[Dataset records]
>>>>>

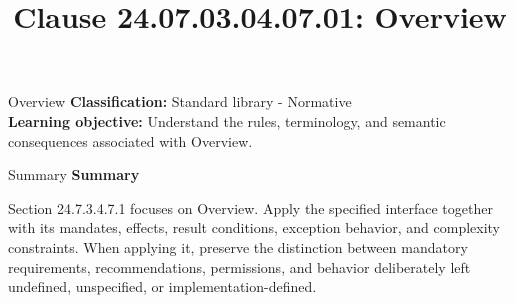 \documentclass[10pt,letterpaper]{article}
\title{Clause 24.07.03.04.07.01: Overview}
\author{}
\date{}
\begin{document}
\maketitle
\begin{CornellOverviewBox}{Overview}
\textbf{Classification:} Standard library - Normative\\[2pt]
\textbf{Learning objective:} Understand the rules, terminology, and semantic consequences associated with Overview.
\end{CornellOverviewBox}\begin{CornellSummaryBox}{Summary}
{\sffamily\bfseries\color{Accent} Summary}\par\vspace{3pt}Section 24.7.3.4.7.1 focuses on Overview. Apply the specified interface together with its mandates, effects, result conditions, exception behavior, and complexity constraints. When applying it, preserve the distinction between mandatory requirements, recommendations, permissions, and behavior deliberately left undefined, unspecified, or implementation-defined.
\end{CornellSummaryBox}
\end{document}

<<<<<

- **Exercise goal**: Which lines above include the string "CornellOverviewBox"? Show them.

- **Task result**:
\begin{CornellOverviewBox}{Overview}
\end{CornellOverviewBox}\begin{CornellSummaryBox}{Summary}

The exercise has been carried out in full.